WORK REQUIRED | Output the line that contains "First, I run", then every line beneath it through the end of the records, exactly as given and with no other lines.

EXERCISE DATA |
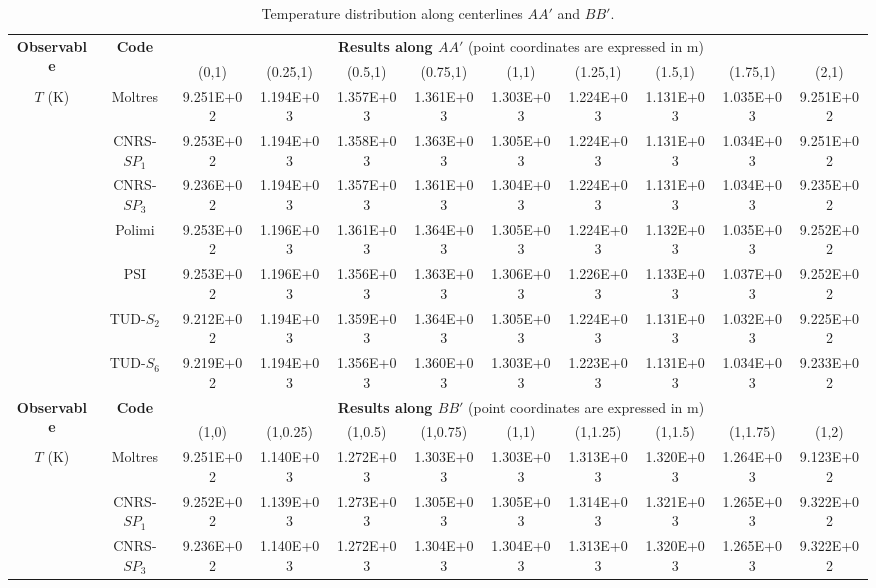 \begin{table*}[htb!]
	\caption{Temperature distribution along centerlines $AA'$ and $BB'$.}
	\centering
	\footnotesize
	\setlength\tabcolsep{1.5pt}
	\begin{tabular}{c c c c c c c c c c c}
		\toprule
		\multirow{2}{*}{\textbf{Observable}} & \multirow{2}{*}{\textbf{Code}} & \multicolumn{9}{c}{\textbf{Results along $AA'$} (point coordinates are expressed in m)} \\
		& & {(0,1)} & {(0.25,1)} & {(0.5,1)} & {(0.75,1)} & {(1,1)} & {(1.25,1)} & {(1.5,1)} & {(1.75,1)} & {(2,1)} \\
		\midrule
		\multirow{7}{*}{$T$ (K)} & Moltres & 9.251E+02 & 1.194E+03 & 1.357E+03 & 1.361E+03 &
		1.303E+03 & 1.224E+03 & 1.131E+03 & 1.035E+03 & 9.251E+02 \\
		& CNRS-$SP_1$ & 9.253E+02 & 1.194E+03 & 1.358E+03 & 1.363E+03 & 1.305E+03 & 1.224E+03 & 1.131E+03 & 1.034E+03 & 9.251E+02 \\
		& CNRS-$SP_3$ & 9.236E+02 & 1.194E+03 & 1.357E+03 & 1.361E+03 & 1.304E+03 & 1.224E+03 & 1.131E+03 & 1.034E+03 & 9.235E+02 \\
		& Polimi & 9.253E+02 & 1.196E+03 & 1.361E+03 & 1.364E+03 & 1.305E+03 & 1.224E+03 & 1.132E+03 & 1.035E+03 & 9.252E+02 \\
		& PSI & 9.253E+02 & 1.196E+03 & 1.356E+03 & 1.363E+03 & 1.306E+03 & 1.226E+03 & 1.133E+03 & 1.037E+03 & 9.252E+02 \\
		& TUD-$S_2$ & 9.212E+02 & 1.194E+03 & 1.359E+03 & 1.364E+03 & 1.305E+03 & 1.224E+03 & 1.131E+03 & 1.032E+03 & 9.225E+02 \\
		& TUD-$S_6$ & 9.219E+02 & 1.194E+03 & 1.356E+03 & 1.360E+03 & 1.303E+03 & 1.223E+03 & 1.131E+03 & 1.034E+03 & 9.233E+02 \\
		\midrule
		\midrule
		\multirow{2}{*}{\textbf{Observable}} & \multirow{2}{*}{\textbf{Code}} & \multicolumn{9}{c}{\textbf{Results along $BB'$} (point coordinates are expressed in m)} \\
		& & {(1,0)} & {(1,0.25)} & {(1,0.5)} & {(1,0.75)} & {(1,1)} & {(1,1.25)} & {(1,1.5)} & {(1,1.75)} & {(1,2)} \\
		\midrule
		\multirow{7}{*}{$T$ (K)} & Moltres & 9.251E+02 & 1.140E+03 & 1.272E+03 & 1.303E+03 &
		1.303E+03 & 1.313E+03 & 1.320E+03 & 1.264E+03 & 9.123E+02 \\
		& CNRS-$SP_1$ & 9.252E+02 & 1.139E+03 & 1.273E+03 & 1.305E+03 & 1.305E+03 & 1.314E+03 & 1.321E+03 & 1.265E+03 & 9.322E+02 \\
		& CNRS-$SP_3$ & 9.236E+02 & 1.140E+03 & 1.272E+03 & 1.304E+03 & 1.304E+03 & 1.313E+03 & 1.320E+03 & 1.265E+03 & 9.322E+02 \\

\end{tabular}
\end{table*}
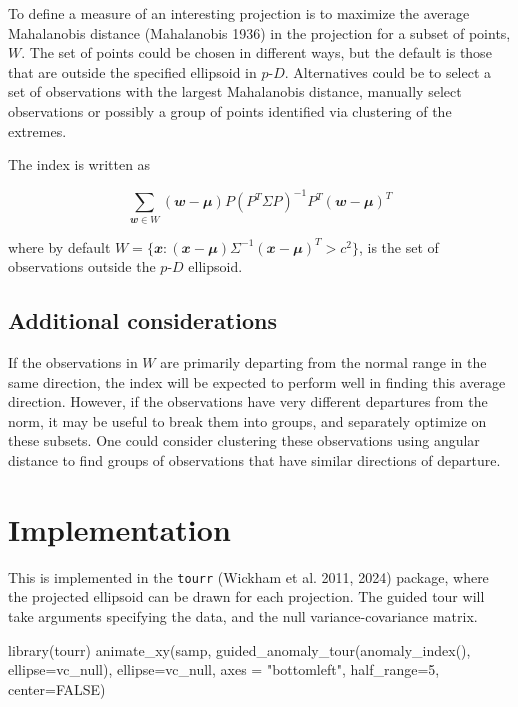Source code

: \documentclass[
  12pt,
]{interact}
\newenvironment{Shaded}{\begin{snugshade}}{\end{snugshade}}
\newcommand{\AttributeTok}[1]{\textcolor[rgb]{0.40,0.45,0.13}{#1}}
\newcommand{\ConstantTok}[1]{\textcolor[rgb]{0.56,0.35,0.01}{#1}}
\newcommand{\DecValTok}[1]{\textcolor[rgb]{0.68,0.00,0.00}{#1}}
\newcommand{\FunctionTok}[1]{\textcolor[rgb]{0.28,0.35,0.67}{#1}}
\newcommand{\NormalTok}[1]{\textcolor[rgb]{0.00,0.23,0.31}{#1}}
\newcommand{\StringTok}[1]{\textcolor[rgb]{0.13,0.47,0.30}{#1}}
\newcommand\pD{$p\text{-}D$}
\begin{document}
To define a measure of an interesting projection is to maximize the
average Mahalanobis distance (Mahalanobis 1936) in the projection for a
subset of points, \(W\). The set of points could be chosen in different
ways, but the default is those that are outside the specified ellipsoid
in \pD{}. Alternatives could be to select a set of observations with the
largest Mahalanobis distance, manually select observations or possibly a
group of points identified via clustering of the extremes.

The index is written as

\[
\sum_{\mathbfit{w} \in W} (\mathbfit{w} - \mathbfit{\mu}) P (P^T\Sigma P)^{-1}P^T(\mathbfit{w} - \mathbfit{\mu})^T
\]

where by default
\(W = \{\mathbfit{x}: (\mathbfit{x}-\mathbfit{\mu}) \Sigma^{-1}(\mathbfit{x}-\mathbfit{\mu})^T > c^2\}\),
is the set of observations outside the \pD{} ellipsoid.

\subsection{Additional considerations}\label{additional-considerations}

If the observations in \(W\) are primarily departing from the normal
range in the same direction, the index will be expected to perform well
in finding this average direction. However, if the observations have
very different departures from the norm, it may be useful to break them
into groups, and separately optimize on these subsets. One could
consider clustering these observations using angular distance to find
groups of observations that have similar directions of departure.

\section{Implementation}\label{sec-implementation}

This is implemented in the \texttt{tourr} (Wickham et al. 2011, 2024)
package, where the projected ellipsoid can be drawn for each projection.
The guided tour will take arguments specifying the data, and the null
variance-covariance matrix.

\begin{Shaded}
\begin{Highlighting}[]
\FunctionTok{library}\NormalTok{(tourr)}
\FunctionTok{animate\_xy}\NormalTok{(samp, }\FunctionTok{guided\_anomaly\_tour}\NormalTok{(}\FunctionTok{anomaly\_index}\NormalTok{(),}
  \AttributeTok{ellipse=}\NormalTok{vc\_null), }\AttributeTok{ellipse=}\NormalTok{vc\_null, }
  \AttributeTok{axes =} \StringTok{"bottomleft"}\NormalTok{, }\AttributeTok{half\_range=}\DecValTok{5}\NormalTok{, }\AttributeTok{center=}\ConstantTok{FALSE}\NormalTok{)}
\end{Highlighting}
\end{Shaded}
\end{document}
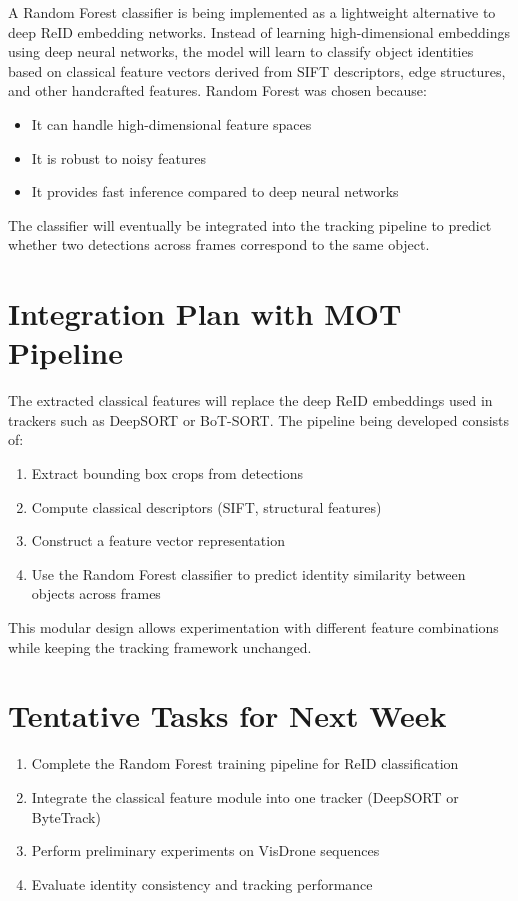 \documentclass[11pt,a4paper]{article}
\begin{document}
	A Random Forest classifier is being implemented as a lightweight alternative to deep ReID embedding networks. Instead of learning high-dimensional embeddings using deep neural networks, the model will learn to classify object identities based on classical feature vectors derived from SIFT descriptors, edge structures, and other handcrafted features. Random Forest was chosen because:
	\begin{itemize}
		\item It can handle high-dimensional feature spaces
		\item It is robust to noisy features
		\item It provides fast inference compared to deep neural networks
	\end{itemize}
	
	The classifier will eventually be integrated into the tracking pipeline to predict whether two detections across frames correspond to the same object.
	
	\section*{Integration Plan with MOT Pipeline}
	
	The extracted classical features will replace the deep ReID embeddings used in trackers such as DeepSORT or BoT-SORT. The pipeline being developed consists of:
	\begin{enumerate}
		\item Extract bounding box crops from detections
		\item Compute classical descriptors (SIFT, structural features)
		\item Construct a feature vector representation
		\item Use the Random Forest classifier to predict identity similarity between objects across frames
	\end{enumerate}
	
	This modular design allows experimentation with different feature combinations while keeping the tracking framework unchanged.
	
	\section*{Tentative Tasks for Next Week}
	
	\begin{enumerate}
		\item Complete the Random Forest training pipeline for ReID classification
		\item Integrate the classical feature module into one tracker (DeepSORT or ByteTrack)
		\item Perform preliminary experiments on VisDrone sequences
		\item Evaluate identity consistency and tracking performance
	\end{enumerate}
	
\end{document}
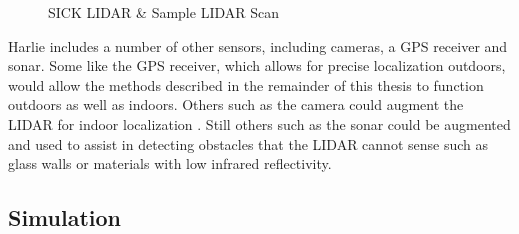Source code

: \begin{figure}
\centering
{}
\hfill
{}
\caption{SICK LIDAR \& Sample LIDAR Scan}
\label{fig:sick_and_sample_scan}
\end{figure}

Harlie includes a number of other sensors, including cameras, a GPS receiver and sonar. Some like the GPS receiver, which allows for precise localization outdoors, would allow the methods described in the remainder of this thesis to function outdoors as well as indoors. Others such as the camera could augment the LIDAR for indoor localization \autocite{Harper2009}. Still others such as the sonar could be augmented and used to assist in detecting obstacles that the LIDAR cannot sense such as glass walls or materials with low infrared reflectivity.

\subsection{Simulation}\label{subsec:simulation_setup}

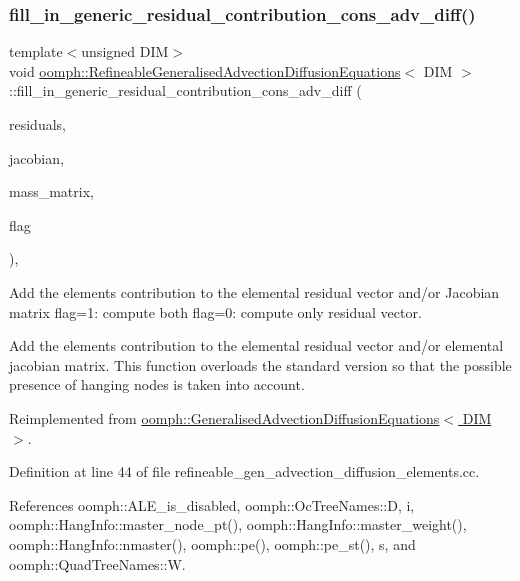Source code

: \subsubsection{\texorpdfstring{fill\+\_\+in\+\_\+generic\+\_\+residual\+\_\+contribution\+\_\+cons\+\_\+adv\+\_\+diff()}{fill\_in\_generic\_residual\_contribution\_cons\_adv\_diff()}}
{\footnotesize\ttfamily template$<$unsigned D\+IM$>$ \\
void \hyperlink{classoomph_1_1RefineableGeneralisedAdvectionDiffusionEquations}{oomph\+::\+Refineable\+Generalised\+Advection\+Diffusion\+Equations}$<$ D\+IM $>$\+::fill\+\_\+in\+\_\+generic\+\_\+residual\+\_\+contribution\+\_\+cons\+\_\+adv\+\_\+diff (\begin{DoxyParamCaption}\item[{\hyperlink{classoomph_1_1Vector}{Vector}$<$ double $>$ \&}]{residuals,  }\item[{\hyperlink{classoomph_1_1DenseMatrix}{Dense\+Matrix}$<$ double $>$ \&}]{jacobian,  }\item[{\hyperlink{classoomph_1_1DenseMatrix}{Dense\+Matrix}$<$ double $>$ \&}]{mass\+\_\+matrix,  }\item[{unsigned}]{flag }\end{DoxyParamCaption})\hspace{0.3cm}{\ttfamily [protected]}, {\ttfamily [virtual]}}



Add the element\textquotesingle{}s contribution to the elemental residual vector and/or Jacobian matrix flag=1\+: compute both flag=0\+: compute only residual vector. 

Add the element\textquotesingle{}s contribution to the elemental residual vector and/or elemental jacobian matrix. This function overloads the standard version so that the possible presence of hanging nodes is taken into account. 

Reimplemented from \hyperlink{classoomph_1_1GeneralisedAdvectionDiffusionEquations_ae05de6e681f20f04f5ad9821f3a572c0}{oomph\+::\+Generalised\+Advection\+Diffusion\+Equations$<$ D\+I\+M $>$}.



Definition at line 44 of file refineable\+\_\+gen\+\_\+advection\+\_\+diffusion\+\_\+elements.\+cc.



References oomph\+::\+A\+L\+E\+\_\+is\+\_\+disabled, oomph\+::\+Oc\+Tree\+Names\+::D, i, oomph\+::\+Hang\+Info\+::master\+\_\+node\+\_\+pt(), oomph\+::\+Hang\+Info\+::master\+\_\+weight(), oomph\+::\+Hang\+Info\+::nmaster(), oomph\+::pe(), oomph\+::pe\+\_\+st(), s, and oomph\+::\+Quad\+Tree\+Names\+::W.



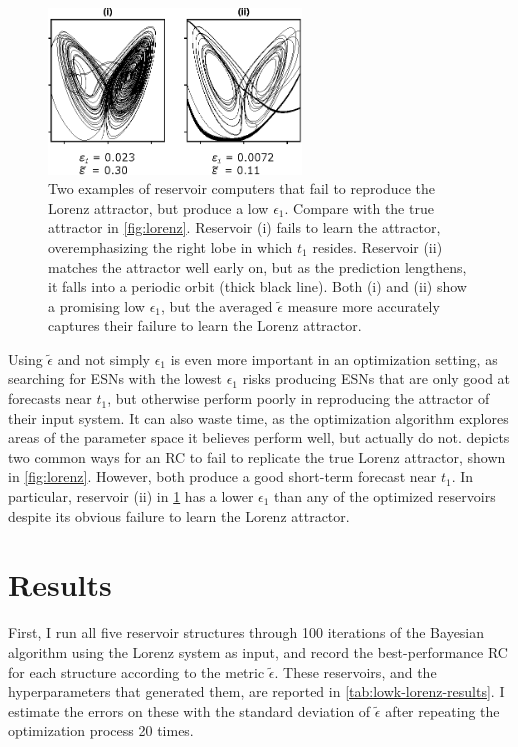 \begin{figure}
  \includegraphics[width=0.6\textwidth]{figures/epsilon-failure}
  \caption{Two examples of reservoir computers that fail to reproduce
    the Lorenz attractor, but produce a low $\epsilon_1$. Compare with
    the true attractor in \cref{fig:lorenz}. Reservoir (i) fails to
    learn the attractor, overemphasizing the right lobe in which $t_1$
    resides. Reservoir (ii) matches the attractor well early on, but
    as the prediction lengthens, it falls into a periodic orbit (thick
    black line). Both (i) and (ii) show a promising low $\epsilon_1$,
    but the averaged $\tilde{\epsilon}$ measure more accurately
    captures their failure to learn the Lorenz attractor.}%
  \label{fig:epsilon-failure}
\end{figure}

Using $\tilde{\epsilon}$ and not simply $\epsilon_1$ is even more
important in an optimization setting, as searching for ESNs with the
lowest $\epsilon_1$ risks producing ESNs that are only good at
forecasts near $t_1$, but otherwise perform poorly in reproducing the
attractor of their input system. It can also waste time, as the
optimization algorithm explores areas of the parameter space it
believes perform well, but actually do not. 
depicts two common ways for an RC to fail to replicate the true Lorenz
attractor, shown in \cref{fig:lorenz}. However, both produce a good
short-term forecast near $t_1$. In particular, reservoir (ii) in
\cref{fig:epsilon-failure} has a lower $\epsilon_1$ than any of
the optimized reservoirs despite its obvious failure to learn the
Lorenz attractor.

\section{Results}

First, I run all five reservoir structures through 100 iterations of
the Bayesian algorithm using the Lorenz system as input, and record
the best-performance RC for each structure according to the metric
$\tilde{\epsilon}$. These reservoirs, and the hyperparameters that
generated them, are reported in \cref{tab:lowk-lorenz-results}. I
estimate the errors on these with the standard deviation of
$\tilde{\epsilon}$ after repeating the optimization process 20 times.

THE ANSWER |
First, I run all five reservoir structures through 100 iterations of
the Bayesian algorithm using the Lorenz system as input, and record
the best-performance RC for each structure according to the metric
$\tilde{\epsilon}$. These reservoirs, and the hyperparameters that
generated them, are reported in \cref{tab:lowk-lorenz-results}. I
estimate the errors on these with the standard deviation of
$\tilde{\epsilon}$ after repeating the optimization process 20 times.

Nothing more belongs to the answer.